• **Records supplied**

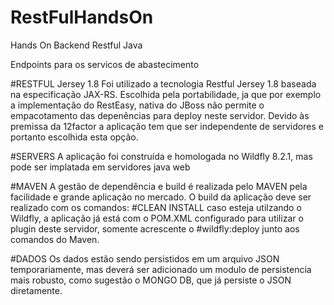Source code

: # RestFulHandsOn
Hands On Backend Restful Java

Endpoints para os servicos de abastecimento

#RESTFUL Jersey 1.8
Foi utilizado a tecnologia Restful Jersey 1.8 baseada na especificação JAX-RS. Escolhida pela portabilidade, ja que por exemplo a implementação do RestEasy, nativa do JBoss não permite o empacotamento das depenências para deploy neste servidor. Devido às premissa da 12factor a aplicação tem que ser independente de servidores e portanto escolhida esta opção.

#SERVERS
A aplicação foi construída e homologada no Wildfly 8.2.1, mas pode ser implatada em servidores java web

#MAVEN
A gestão de dependência e build é realizada pelo MAVEN pela facilidade e grande aplicação no mercado. O build da aplicação deve ser realizado com os comandos: #CLEAN INSTALL caso esteja utilzando o Wildfly, a aplicação já está com o POM.XML configurado para utilizar o plugin deste servidor, somente acrescente o #wildfly:deploy junto aos comandos do Maven.

#DADOS
Os dados estão sendo persistidos em um arquivo JSON temporariamente, mas deverá ser adicionado um modulo de persistencia mais robusto, como sugestão o MONGO DB, que já persiste o JSON diretamente.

• **Description of the task**
In the answer, the data should reappear exactly, with no pictures.

• **Solution for this exercise**
Source code

: # RestFulHandsOn
Hands On Backend Restful Java

Endpoints para os servicos de abastecimento

#RESTFUL Jersey 1.8
Foi utilizado a tecnologia Restful Jersey 1.8 baseada na especificação JAX-RS. Escolhida pela portabilidade, ja que por exemplo a implementação do RestEasy, nativa do JBoss não permite o empacotamento das depenências para deploy neste servidor. Devido às premissa da 12factor a aplicação tem que ser independente de servidores e portanto escolhida esta opção.

#SERVERS
A aplicação foi construída e homologada no Wildfly 8.2.1, mas pode ser implatada em servidores java web

#MAVEN
A gestão de dependência e build é realizada pelo MAVEN pela facilidade e grande aplicação no mercado. O build da aplicação deve ser realizado com os comandos: #CLEAN INSTALL caso esteja utilzando o Wildfly, a aplicação já está com o POM.XML configurado para utilizar o plugin deste servidor, somente acrescente o #wildfly:deploy junto aos comandos do Maven.

#DADOS
Os dados estão sendo persistidos em um arquivo JSON temporariamente, mas deverá ser adicionado um modulo de persistencia mais robusto, como sugestão o MONGO DB, que já persiste o JSON diretamente.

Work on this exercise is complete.